The Journal of
Description of the Simulation Infrastructure
The provided simulation framework is based on the CMP$im simulator. The framework models a simple out-of-order core with the following basic parameters:
o 128-entry instruction window with no scheduling restrictions (i.e., any instruction that is ready in the window can be scheduled out-of-order).
o Processor has an 8-stage, 4-wide pipeline. A maximum of two loads and a maximum of one store can be issued every cycle.
o Perfect branch prediction (i.e., no front-end or fetch hazards).
o All instructions have one-cycle latency except for cache misses. L1 cache misses / L2 cache hits are 10 cycles. L2 cache misses / L3 cache hits are 30 cycles, and L3 cache misses / memory requests have a 200-cycle latency. Hence, the total round-trip time from processor to memory is 240 cycles.
o The memory model will consist of a 3-level cache hierarchy, consisting of an L1 split instruction and data caches, an L2, and an L3 (Last Level) cache. All caches support 64-byte lines. The L1 instruction cache is 32KB 4-way set associative cache with LRU replacement. The L1 data cache is 32KB 8-way set-associative with true LRU replacement. The L2 data cache is 256KB, 8-way set-associative with true LRU replacement. The Last Level Cache (LLC) is a 16-way cache with true LRU replacement implemented as the default configuration. This algorithm is implemented using an additional four bits for every cache line that reflect reference LRU order (with 0 being the most recently used line and 15 being the least recently used line). The LLC is a non-inclusive (also non-exclusive) cache. The LLC size depends on the configurations specified later in the document.
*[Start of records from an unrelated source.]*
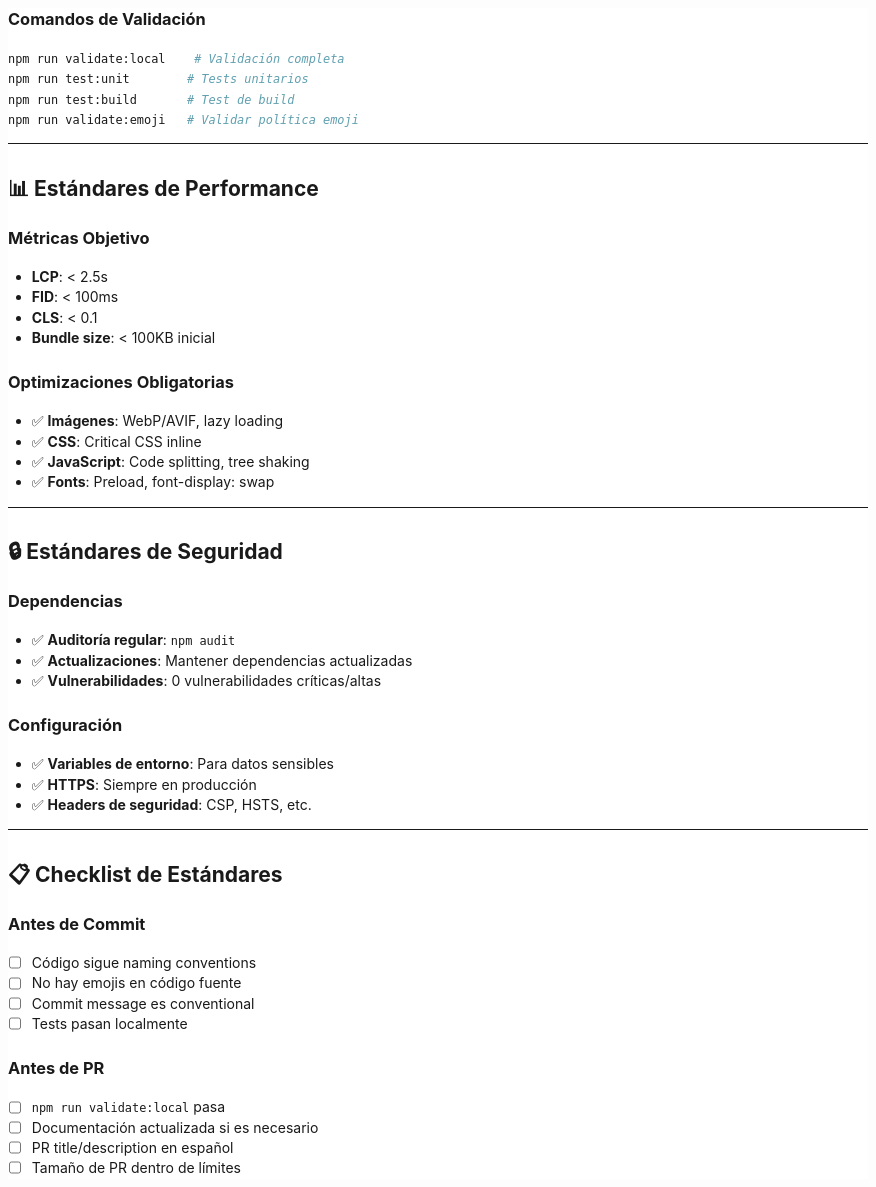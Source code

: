 ### **Comandos de Validación**
```bash
npm run validate:local    # Validación completa
npm run test:unit        # Tests unitarios
npm run test:build       # Test de build
npm run validate:emoji   # Validar política emoji
```

---

## **📊 Estándares de Performance**

### **Métricas Objetivo**
- **LCP**: < 2.5s
- **FID**: < 100ms
- **CLS**: < 0.1
- **Bundle size**: < 100KB inicial

### **Optimizaciones Obligatorias**
- ✅ **Imágenes**: WebP/AVIF, lazy loading
- ✅ **CSS**: Critical CSS inline
- ✅ **JavaScript**: Code splitting, tree shaking
- ✅ **Fonts**: Preload, font-display: swap

---

## **🔒 Estándares de Seguridad**

### **Dependencias**
- ✅ **Auditoría regular**: `npm audit`
- ✅ **Actualizaciones**: Mantener dependencias actualizadas
- ✅ **Vulnerabilidades**: 0 vulnerabilidades críticas/altas

### **Configuración**
- ✅ **Variables de entorno**: Para datos sensibles
- ✅ **HTTPS**: Siempre en producción
- ✅ **Headers de seguridad**: CSP, HSTS, etc.

---

## **📋 Checklist de Estándares**

### **Antes de Commit**
- [ ] Código sigue naming conventions
- [ ] No hay emojis en código fuente
- [ ] Commit message es conventional
- [ ] Tests pasan localmente

### **Antes de PR**
- [ ] `npm run validate:local` pasa
- [ ] Documentación actualizada si es necesario
- [ ] PR title/description en español
- [ ] Tamaño de PR dentro de límites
We will distribute the framework as a library that includes a header file to which the contestant will add his/her replacement algorithm code. The replacement API will have access to a structure which reflects the L2 misses that cause LLC references . The following is a list of data fields that will be updated every cycle, and can be polled by the replacement algorithm API. The LLC state structure is updated with the following information about LLC events:
o Event type (Instruction Fetch, Load, or Store) for the instruction that caused the LLC reference.
o Virtual address (program counter) of the instruction that caused the LLC reference.
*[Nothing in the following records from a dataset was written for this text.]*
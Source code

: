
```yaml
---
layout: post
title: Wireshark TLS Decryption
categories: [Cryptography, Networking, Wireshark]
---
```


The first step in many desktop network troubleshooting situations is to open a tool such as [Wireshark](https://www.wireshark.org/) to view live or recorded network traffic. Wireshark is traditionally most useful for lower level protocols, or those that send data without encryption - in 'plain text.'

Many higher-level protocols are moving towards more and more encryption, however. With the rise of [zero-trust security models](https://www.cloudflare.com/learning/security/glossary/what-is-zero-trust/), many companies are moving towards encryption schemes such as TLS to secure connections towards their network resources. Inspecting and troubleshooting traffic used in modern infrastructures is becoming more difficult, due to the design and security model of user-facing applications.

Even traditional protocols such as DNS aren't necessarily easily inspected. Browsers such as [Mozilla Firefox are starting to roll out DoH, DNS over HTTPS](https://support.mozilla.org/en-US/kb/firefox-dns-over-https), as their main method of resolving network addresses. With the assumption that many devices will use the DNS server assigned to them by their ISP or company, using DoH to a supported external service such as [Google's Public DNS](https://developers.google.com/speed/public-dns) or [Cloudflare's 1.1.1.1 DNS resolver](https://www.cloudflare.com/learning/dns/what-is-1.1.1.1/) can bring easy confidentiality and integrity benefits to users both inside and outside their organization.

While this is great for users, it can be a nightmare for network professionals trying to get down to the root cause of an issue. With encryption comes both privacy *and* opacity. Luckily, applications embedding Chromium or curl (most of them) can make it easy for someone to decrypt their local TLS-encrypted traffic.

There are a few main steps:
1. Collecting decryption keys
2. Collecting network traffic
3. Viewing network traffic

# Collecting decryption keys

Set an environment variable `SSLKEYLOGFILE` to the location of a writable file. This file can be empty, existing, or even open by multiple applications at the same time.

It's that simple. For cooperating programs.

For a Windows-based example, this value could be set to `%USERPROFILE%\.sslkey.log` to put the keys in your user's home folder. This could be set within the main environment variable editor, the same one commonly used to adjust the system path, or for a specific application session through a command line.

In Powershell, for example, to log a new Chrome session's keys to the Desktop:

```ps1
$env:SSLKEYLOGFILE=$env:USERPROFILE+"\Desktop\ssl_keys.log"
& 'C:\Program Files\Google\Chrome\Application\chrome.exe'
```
o Virtual address for the data being requested by the LLC reference.
o Thread number for the instruction that caused the LLC reference. For single core simulation, thread number is always zero. For multi-core simulation, thread number ranges from 0 to Ncores-1.
In addition to this information, contestants are provided with the following storage budget: (1) An additional four bits per cache line on top of the bits used by LRU (for a total of eight bits per cache line); (2) An additional 1K bits for the whole cache to be used for common data structures that are not associated with cache lines. Note that contestants can choose to use some of the bits associated with cache lines as part of the common data structures. For example, a contestant may choose to use only 5 bits with each cache line, and use the remaining storage (3 bits/line x number of lines + 1k bits) to build common structures. This storage limit includes all the state required for the LLC replacement algorithm. This limit only applies to the storage available to implement the algorithm. The contestant will not be penalized for the complexity of the algorithm logic.
Configurations Used for Evaluation
Submissions will be evaluated based on the measured performance of their replacement algorithms over different configurations:
o Configuration 1: A single core, single thread configuration with a 1 MB LLC. Total storage that can be used by the replacement algorithm is is 129 K Bits (16 K lines x 8 bits per line + 1K bits for the whole cache), including storage currently used for LRU.
o Configuration 2: A four-core configuration with a 4 MB shared LLC. Total storage that can be used by the replacement algorithm is 513 K bits (64K lines x 8 bits per line + 1K bits for the whole cache), including storage currently used for LRU.